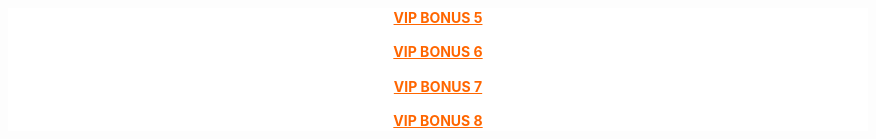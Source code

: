 <p style="text-align: center;"><span style="color: #ff6600;"><strong><a style="color: #ff6600;" href="https://review-oto.com/vip-bonus-5/" target="_blank" rel="nofollow noopener noreferrer">VIP BONUS 5</a></strong></span></p>
<p style="text-align: center;"><span style="color: #ff6600;"><strong><a style="color: #ff6600;" href="https://review-oto.com/vip-bonus-6/" target="_blank" rel="nofollow noopener noreferrer">VIP BONUS 6</a></strong></span></p>
<p style="text-align: center;"><span style="color: #ff6600;"><a style="color: #ff6600;" href="https://review-oto.com/vip-bonus-7/" target="_blank" rel="nofollow noopener noreferrer"><strong>VIP BONUS 7</strong></a></span></p>
<p style="text-align: center;"><span style="color: #ff6600;"><a style="color: #ff6600;" href="https://review-oto.com/vip-bonus-8/" target="_blank" rel="nofollow noopener noreferrer"><strong>VIP BONUS 8</strong></a></span></p>
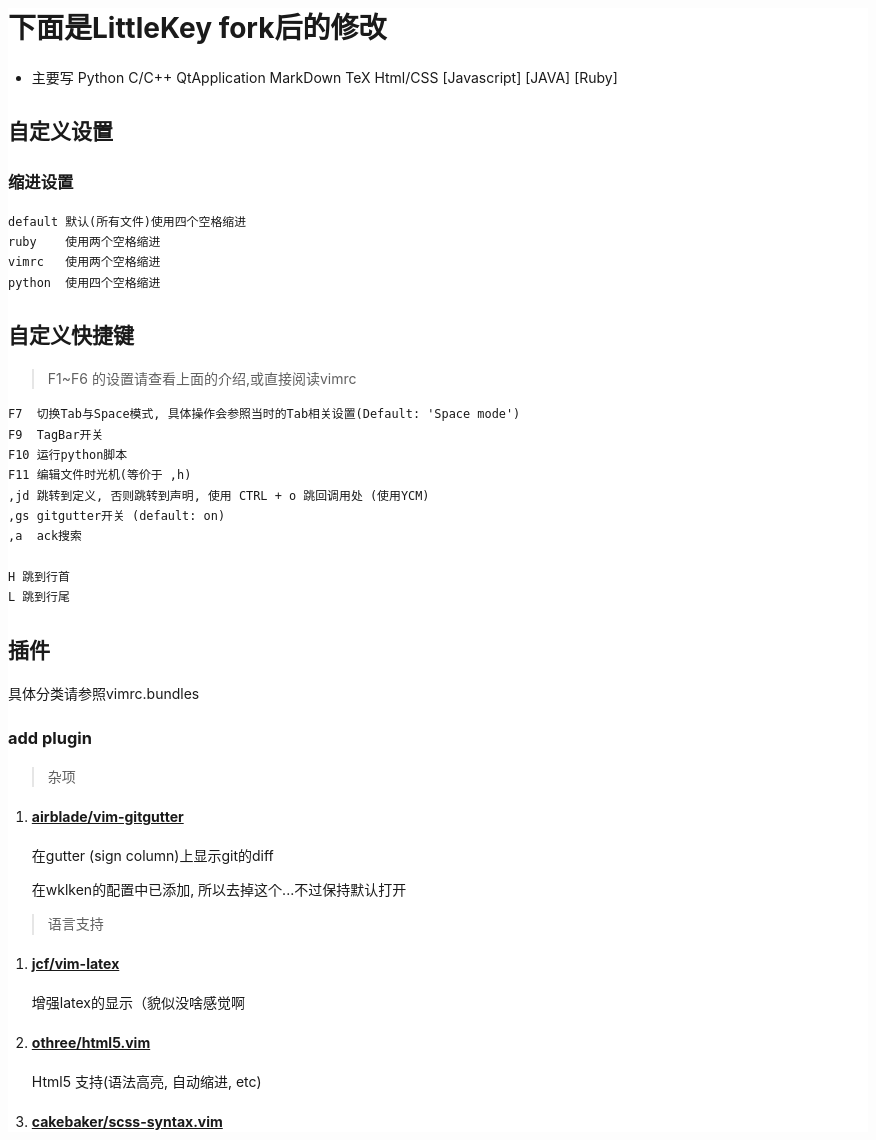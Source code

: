 
# 下面是LittleKey fork后的修改

* 主要写 Python C/C++ QtApplication MarkDown TeX Html/CSS [Javascript] [JAVA] [Ruby]

## 自定义设置

### 缩进设置

    default 默认(所有文件)使用四个空格缩进
    ruby    使用两个空格缩进
    vimrc   使用两个空格缩进
    python  使用四个空格缩进

## 自定义快捷键

> F1~F6 的设置请查看上面的介绍,或直接阅读vimrc

    F7  切换Tab与Space模式, 具体操作会参照当时的Tab相关设置(Default: 'Space mode')
    F9  TagBar开关
    F10 运行python脚本
    F11 编辑文件时光机(等价于 ,h)
    ,jd 跳转到定义, 否则跳转到声明, 使用 CTRL + o 跳回调用处 (使用YCM)
    ,gs gitgutter开关 (default: on)
    ,a  ack搜索

    H 跳到行首
    L 跳到行尾

## 插件

   具体分类请参照vimrc.bundles

### add plugin

> 杂项

1. #### [airblade/vim-gitgutter](https://github.com/airblade/vim-gitgutter)

   在gutter (sign column)上显示git的diff

   在wklken的配置中已添加, 所以去掉这个...不过保持默认打开

> 语言支持

1. #### [jcf/vim-latex](https://github.com/jcf/vim-latex)

   增强latex的显示（貌似没啥感觉啊

2. #### [othree/html5.vim](https://github.com/othree/html5.vim)

   Html5 支持(语法高亮, 自动缩进, etc)

3. #### [cakebaker/scss-syntax.vim](https://github.com/cakebaker/scss-syntax.vim)
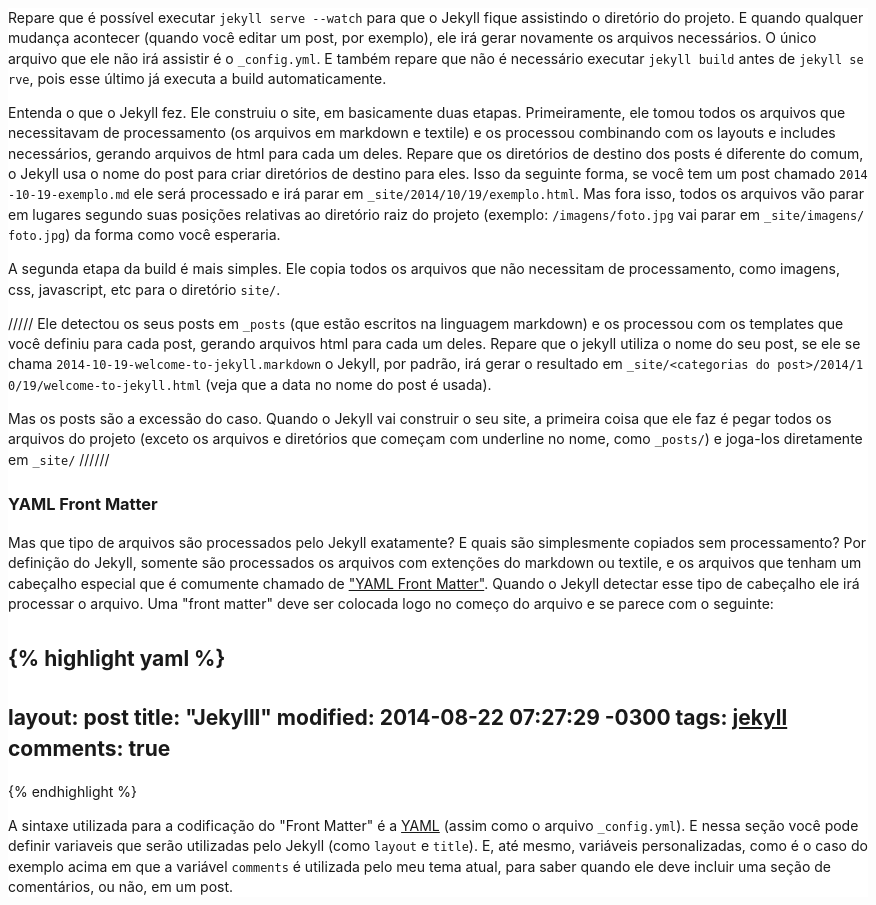 Repare que é possível executar `jekyll serve --watch` para que o Jekyll fique assistindo o diretório do projeto. E quando qualquer mudança acontecer (quando você editar um post, por exemplo), ele irá gerar novamente os arquivos necessários. O único arquivo que ele não irá assistir é o `_config.yml`. E também repare que não é necessário executar `jekyll build` antes de `jekyll serve`, pois esse último já executa a build automaticamente.

Entenda o que o Jekyll fez. Ele construiu o site, em basicamente duas etapas. Primeiramente, ele tomou todos os arquivos que necessitavam de processamento (os arquivos em markdown e textile) e os processou combinando com os layouts e includes necessários,  gerando arquivos de html para cada um deles. Repare que os diretórios de destino dos posts é diferente do comum, o Jekyll usa o nome do post para criar diretórios de destino para eles. Isso da seguinte forma, se você tem um post chamado `2014-10-19-exemplo.md` ele será processado e irá parar em `_site/2014/10/19/exemplo.html`. Mas fora isso, todos os arquivos vão parar em lugares segundo suas posições relativas ao diretório raiz do projeto (exemplo: `/imagens/foto.jpg` vai parar em `_site/imagens/foto.jpg`) da forma como você esperaria.

A segunda etapa da build é mais simples. Ele copia todos os arquivos que não necessitam de processamento, como imagens, css, javascript, etc para o diretório `site/`.

/////
Ele detectou os seus posts em `_posts` (que estão escritos na linguagem markdown) e os processou com os templates que você definiu para cada post, gerando arquivos html para cada um deles. Repare que o jekyll utiliza o nome do seu post, se ele se chama `2014-10-19-welcome-to-jekyll.markdown` o Jekyll, por padrão, irá gerar o resultado em `_site/<categorias do post>/2014/10/19/welcome-to-jekyll.html` (veja que a data no nome do post é usada).


Mas os posts são a excessão do caso. Quando o Jekyll vai construir o seu site, a primeira coisa que ele faz é pegar todos os arquivos do projeto (exceto os arquivos e diretórios que começam com underline no nome, como `_posts/`) e joga-los diretamente em `_site/`
//////

### YAML Front Matter

Mas que tipo de arquivos são processados pelo Jekyll exatamente? E quais são simplesmente copiados sem processamento? Por definição do Jekyll, somente são processados os arquivos com extenções do markdown ou textile, e os arquivos que tenham um cabeçalho  especial que é comumente chamado de ["YAML Front Matter"][front-matter]. Quando o Jekyll detectar esse tipo de cabeçalho ele irá processar o arquivo. Uma "front matter" deve ser colocada logo no começo do arquivo e se parece com o seguinte:

{% highlight yaml %}
---
layout: post
title: "Jekylll"
modified: 2014-08-22 07:27:29 -0300
tags: [jekyll]
comments: true
---
{% endhighlight %}

A sintaxe utilizada para a codificação do "Front Matter" é a [YAML][yaml] (assim como o arquivo `_config.yml`). E nessa seção você pode definir variaveis que serão utilizadas pelo Jekyll (como `layout` e `title`). E, até mesmo, variáveis personalizadas, como é o caso do exemplo acima em que a variável `comments` é utilizada pelo meu tema atual, para saber quando ele deve incluir uma seção de comentários, ou não, em um post.


[static-site-generators]: http://staticsitegenerators.net/
[jekyll]: http://jekyllrb.com/
[octopress]: http://octopress.org/
[hexo.io]: http://hexo.io/
[nanoc]: http://nanoc.ws/
[health-care]: https://www.healthcare.gov/
[health-care-developmentseed-post]: http://www.developmentseed.org/blog/new-healthcare-gov-is-open-and-cms-free/
[less]: http://lesscss.org/
[sass]: http://sass-lang.com/
[jekyll-themes]: http://jekyllthemes.org/
[drupal]: https://www.drupal.org/
[wordpress]: http://wordpress.org/
[disqus]: https://disqus.com/
[facebook-comments-plugin]: https://developers.facebook.com/docs/plugins/comments
[markdown]: http://en.wikipedia.org/wiki/Markdown
[textile]: http://en.wikipedia.org/wiki/Textile_%28markup_language%29
[install-jekyll]: http://jekyllrb.com/docs/installation/
[yaml]: http://pt.wikipedia.org/wiki/YAML
[liquid]: http://liquidmarkup.org/
[jekyll-liquid]: http://jekyllrb.com/docs/templates/
[front-matter]: http://jekyllrb.com/docs/frontmatter/
[github-pages]: https://pages.github.com/
[github-pages-versions]: https://pages.github.com/versions/
[jekyll-docs]: http://jekyllrb.com/docs/home/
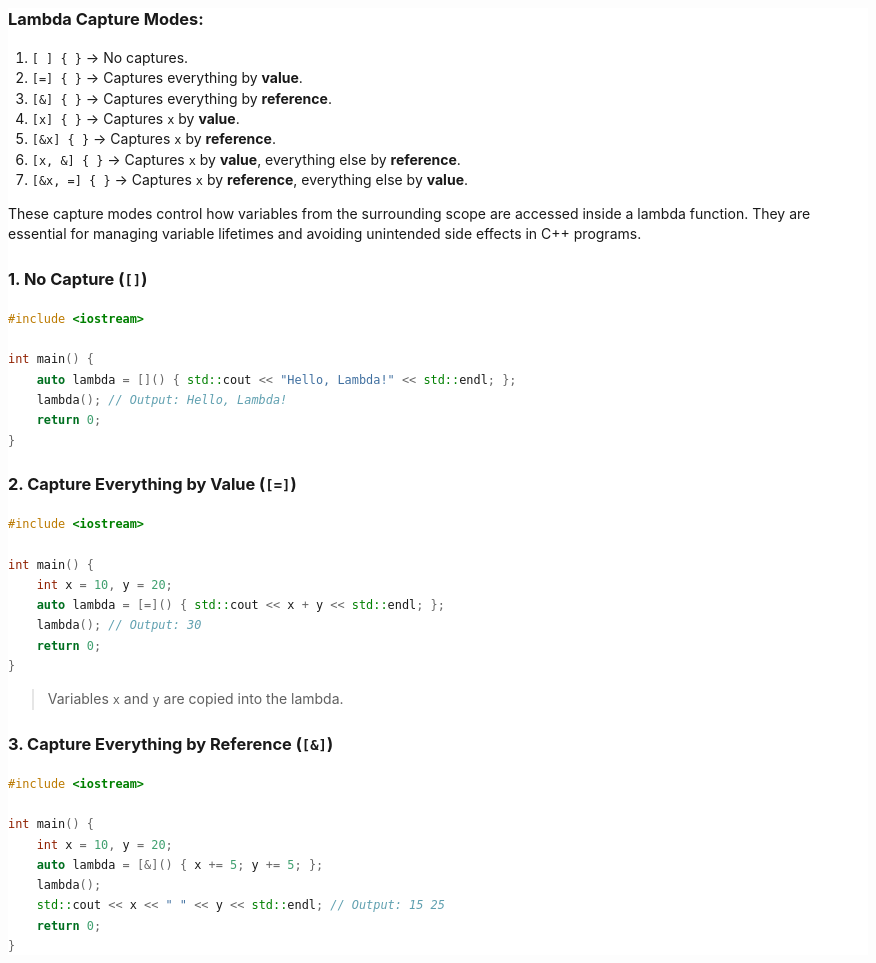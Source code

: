### Lambda Capture Modes:

1. `[ ] { }` → No captures.
2. `[=] { }` → Captures everything by **value**.
3. `[&] { }` → Captures everything by **reference**.
4. `[x] { }` → Captures `x` by **value**.
5. `[&x] { }` → Captures `x` by **reference**.
6. `[x, &] { }` → Captures `x` by **value**, everything else by **reference**.
7. `[&x, =] { }` → Captures `x` by **reference**, everything else by **value**.

These capture modes control how variables from the surrounding scope are accessed inside a lambda function. They are essential for managing variable lifetimes and avoiding unintended side effects in C++ programs.

### 1. **No Capture (`[]`)**

```c++
#include <iostream>

int main() {
    auto lambda = []() { std::cout << "Hello, Lambda!" << std::endl; };
    lambda(); // Output: Hello, Lambda!
    return 0;
}
```

### 2. **Capture Everything by Value (`[=]`)**

```c++
#include <iostream>

int main() {
    int x = 10, y = 20;
    auto lambda = [=]() { std::cout << x + y << std::endl; };
    lambda(); // Output: 30
    return 0;
}
```

> Variables `x` and `y` are copied into the lambda.

### 3. **Capture Everything by Reference (`[&]`)**

```c++
#include <iostream>

int main() {
    int x = 10, y = 20;
    auto lambda = [&]() { x += 5; y += 5; };
    lambda();
    std::cout << x << " " << y << std::endl; // Output: 15 25
    return 0;
}
```

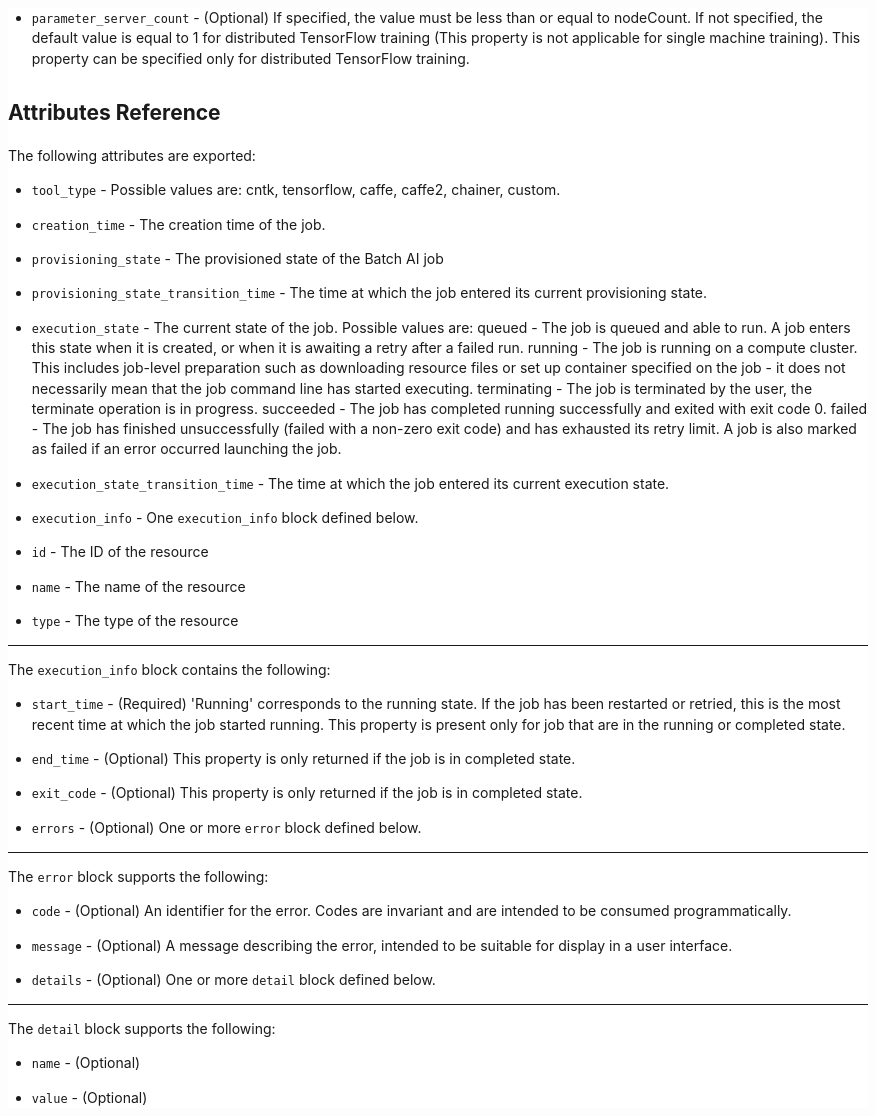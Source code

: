 * `parameter_server_count` - (Optional) If specified, the value must be less than or equal to nodeCount. If not specified, the default value is equal to 1 for distributed TensorFlow training (This property is not applicable for single machine training). This property can be specified only for distributed TensorFlow training.

## Attributes Reference

The following attributes are exported:

* `tool_type` - Possible values are: cntk, tensorflow, caffe, caffe2, chainer, custom.

* `creation_time` - The creation time of the job.

* `provisioning_state` - The provisioned state of the Batch AI job

* `provisioning_state_transition_time` - The time at which the job entered its current provisioning state.

* `execution_state` - The current state of the job. Possible values are: queued - The job is queued and able to run. A job enters this state when it is created, or when it is awaiting a retry after a failed run. running - The job is running on a compute cluster. This includes job-level preparation such as downloading resource files or set up container specified on the job - it does not necessarily mean that the job command line has started executing. terminating - The job is terminated by the user, the terminate operation is in progress. succeeded - The job has completed running successfully and exited with exit code 0. failed - The job has finished unsuccessfully (failed with a non-zero exit code) and has exhausted its retry limit. A job is also marked as failed if an error occurred launching the job.

* `execution_state_transition_time` - The time at which the job entered its current execution state.

* `execution_info` - One `execution_info` block defined below.

* `id` - The ID of the resource

* `name` - The name of the resource

* `type` - The type of the resource


---

The `execution_info` block contains the following:

* `start_time` - (Required) 'Running' corresponds to the running state. If the job has been restarted or retried, this is the most recent time at which the job started running. This property is present only for job that are in the running or completed state.

* `end_time` - (Optional) This property is only returned if the job is in completed state.

* `exit_code` - (Optional) This property is only returned if the job is in completed state.

* `errors` - (Optional) One or more `error` block defined below.


---

The `error` block supports the following:

* `code` - (Optional) An identifier for the error. Codes are invariant and are intended to be consumed programmatically.

* `message` - (Optional) A message describing the error, intended to be suitable for display in a user interface.

* `details` - (Optional) One or more `detail` block defined below.


---

The `detail` block supports the following:

* `name` - (Optional) 

* `value` - (Optional) 
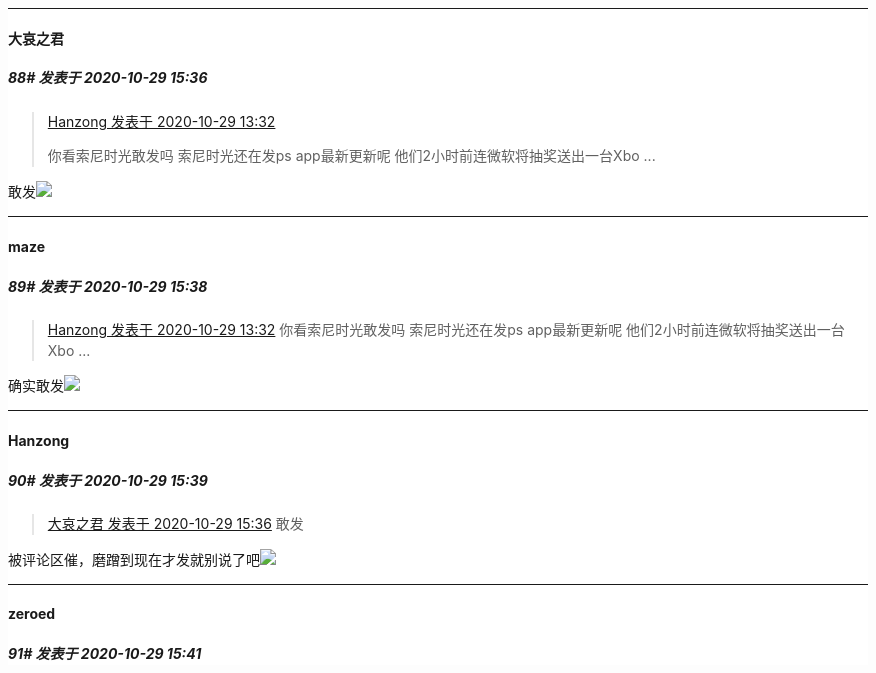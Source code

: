 




*****

####  大哀之君  
##### 88#       发表于 2020-10-29 15:36



<blockquote><a href="httphttps://bbs.saraba1st.com/2b/forum.php?mod=redirect&amp;goto=findpost&amp;pid=49215900&amp;ptid=1967707" target="_blank">Hanzong 发表于 2020-10-29 13:32</a>

你看索尼时光敢发吗 索尼时光还在发ps app最新更新呢 他们2小时前连微软将抽奖送出一台Xbo ...</blockquote>
敢发<img src="https://static.saraba1st.com/image/smiley/face2017/220.png" referrerpolicy="no-referrer">







*****

####  maze  
##### 89#       发表于 2020-10-29 15:38



<blockquote><a href="httphttps://bbs.saraba1st.com/2b/forum.php?mod=redirect&amp;goto=findpost&amp;pid=49215900&amp;ptid=1967707" target="_blank">Hanzong 发表于 2020-10-29 13:32</a>
你看索尼时光敢发吗 索尼时光还在发ps app最新更新呢 他们2小时前连微软将抽奖送出一台Xbo ...</blockquote>
确实敢发<img src="https://static.saraba1st.com/image/smiley/face2017/047.png" referrerpolicy="no-referrer">







*****

####  Hanzong  
##### 90#       发表于 2020-10-29 15:39



<blockquote><a href="httphttps://bbs.saraba1st.com/2b/forum.php?mod=redirect&amp;goto=findpost&amp;pid=49217357&amp;ptid=1967707" target="_blank">大哀之君 发表于 2020-10-29 15:36</a>
敢发</blockquote>
被评论区催，磨蹭到现在才发就别说了吧<img src="https://static.saraba1st.com/image/smiley/face2017/057.png" referrerpolicy="no-referrer">







*****

####  zeroed  
##### 91#       发表于 2020-10-29 15:41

§ §

> _EXERCISE REQUIREMENTS_: Scan the material above for lines holding the string "less" and copy those lines.

> _ANSWER TO THE EXERCISE_:
[less]: http://lesscss.org/
: * `parameter_server_count` - (Optional) If specified, the value must be less than or equal to nodeCount. If not specified, the default value is equal to 1 for distributed TensorFlow training (This property is not applicable for single machine training). This property can be specified only for distributed TensorFlow training.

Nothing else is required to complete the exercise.